New-school pop, old-school chops

Here's a new genre for your iTunes playlist - "indie-hop".

To be fair to the boys from Rizzle Kicks, it was a genre they created "on the spot" during an interview in 2010.

"It was a bit of a joke," Harley "Sylvester" Alexander-Sule, 20, who makes up one half of the British duo who've been flying up the charts with their breezy old-school hip-hop, told LOUD over the phone from London.

He's the singer while rapping duties are handled by Jordan "Rizzle" Stephens, 19.

The pair were playground buddies who reconnected in primary school and then went to the famous Brit School, an arts school whose other alumni include Adele, Jessie J and Amy Winehouse.

Mulling over the validity of the "joke" indie-hop genre they created, Alexander-Sule said: "The music we're making is quite guitar-based, with a hip-hop drum beat."

But it's tough to pigeonhole Rizzle Kicks either way.

The music is both familiar and fresh - old-school hip-hop beats with a vibe that's young and peppy without being cloying.

"Our music influences are people like Jamie T and Gorillaz.
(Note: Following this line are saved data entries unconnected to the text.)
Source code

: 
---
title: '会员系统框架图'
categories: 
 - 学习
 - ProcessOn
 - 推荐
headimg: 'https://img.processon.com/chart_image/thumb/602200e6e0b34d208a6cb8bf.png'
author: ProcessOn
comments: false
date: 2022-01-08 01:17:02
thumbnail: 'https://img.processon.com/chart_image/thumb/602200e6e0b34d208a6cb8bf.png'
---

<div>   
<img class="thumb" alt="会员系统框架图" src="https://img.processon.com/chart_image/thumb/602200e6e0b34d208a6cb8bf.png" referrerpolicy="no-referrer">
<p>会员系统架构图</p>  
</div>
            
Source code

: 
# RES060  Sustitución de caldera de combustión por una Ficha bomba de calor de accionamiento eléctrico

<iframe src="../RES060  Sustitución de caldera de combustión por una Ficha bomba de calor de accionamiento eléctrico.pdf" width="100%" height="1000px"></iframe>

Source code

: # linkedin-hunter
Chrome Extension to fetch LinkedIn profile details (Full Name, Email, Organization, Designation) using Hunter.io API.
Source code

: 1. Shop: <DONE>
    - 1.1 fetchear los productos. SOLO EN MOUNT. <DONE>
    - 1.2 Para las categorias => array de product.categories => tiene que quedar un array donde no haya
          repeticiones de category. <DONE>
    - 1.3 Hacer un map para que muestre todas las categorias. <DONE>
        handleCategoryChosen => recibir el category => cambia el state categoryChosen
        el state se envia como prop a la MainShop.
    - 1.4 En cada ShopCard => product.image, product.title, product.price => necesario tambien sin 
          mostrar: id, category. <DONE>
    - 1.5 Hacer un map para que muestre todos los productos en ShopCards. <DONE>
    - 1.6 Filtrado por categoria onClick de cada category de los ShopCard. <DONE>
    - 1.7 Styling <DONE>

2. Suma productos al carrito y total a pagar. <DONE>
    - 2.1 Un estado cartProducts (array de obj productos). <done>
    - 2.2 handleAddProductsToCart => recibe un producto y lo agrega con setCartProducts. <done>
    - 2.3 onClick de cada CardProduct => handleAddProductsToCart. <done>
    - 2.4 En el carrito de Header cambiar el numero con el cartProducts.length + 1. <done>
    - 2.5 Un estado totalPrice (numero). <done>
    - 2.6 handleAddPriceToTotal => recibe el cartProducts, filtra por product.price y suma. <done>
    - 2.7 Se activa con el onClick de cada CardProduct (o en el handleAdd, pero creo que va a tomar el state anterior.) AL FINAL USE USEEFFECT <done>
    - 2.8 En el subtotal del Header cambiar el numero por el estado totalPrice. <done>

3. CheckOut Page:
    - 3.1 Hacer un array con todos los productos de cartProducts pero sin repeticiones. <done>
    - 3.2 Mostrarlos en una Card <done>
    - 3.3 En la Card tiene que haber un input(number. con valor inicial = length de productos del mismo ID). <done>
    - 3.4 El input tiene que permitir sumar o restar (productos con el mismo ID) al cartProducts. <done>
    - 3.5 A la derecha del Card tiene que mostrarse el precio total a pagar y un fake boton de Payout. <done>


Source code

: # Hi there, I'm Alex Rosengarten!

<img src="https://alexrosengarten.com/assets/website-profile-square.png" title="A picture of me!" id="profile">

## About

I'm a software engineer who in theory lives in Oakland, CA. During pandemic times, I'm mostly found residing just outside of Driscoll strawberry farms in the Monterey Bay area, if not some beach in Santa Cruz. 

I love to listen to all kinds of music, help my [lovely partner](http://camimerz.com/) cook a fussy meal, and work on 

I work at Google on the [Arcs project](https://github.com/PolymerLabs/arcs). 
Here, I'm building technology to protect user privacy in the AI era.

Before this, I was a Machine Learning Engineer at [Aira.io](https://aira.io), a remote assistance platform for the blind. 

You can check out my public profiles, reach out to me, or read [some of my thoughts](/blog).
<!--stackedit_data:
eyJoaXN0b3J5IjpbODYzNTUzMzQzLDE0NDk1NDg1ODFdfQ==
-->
We wanted people to know we're not just a pop act," Alexander-Sule said.

"We've got some ridiculous combinations of genres. You'll hear a Bo Diddley-type country-western riff with a fat hip-hop drum break."

The duo's real success has been due to exactly that - and making one of the best pop albums of the year with their debut Stereo Typical.

With just the slightest hint of being naughty, they're almost running in the opposite direction of current hip-hop.

Their contemporary, Azealia Banks, 20, is fast making a name for herself as a potty-mouthed princess with her hit, 212.

"The number of times that song is censored (on the radio) makes it sound like crap, because every other word needs to be bleeped out," said Alexander-Sule.

Their cheekiest song on Stereo Typical, Mama Do The Hump, merely suggests that the duo want to "join the mile-high club".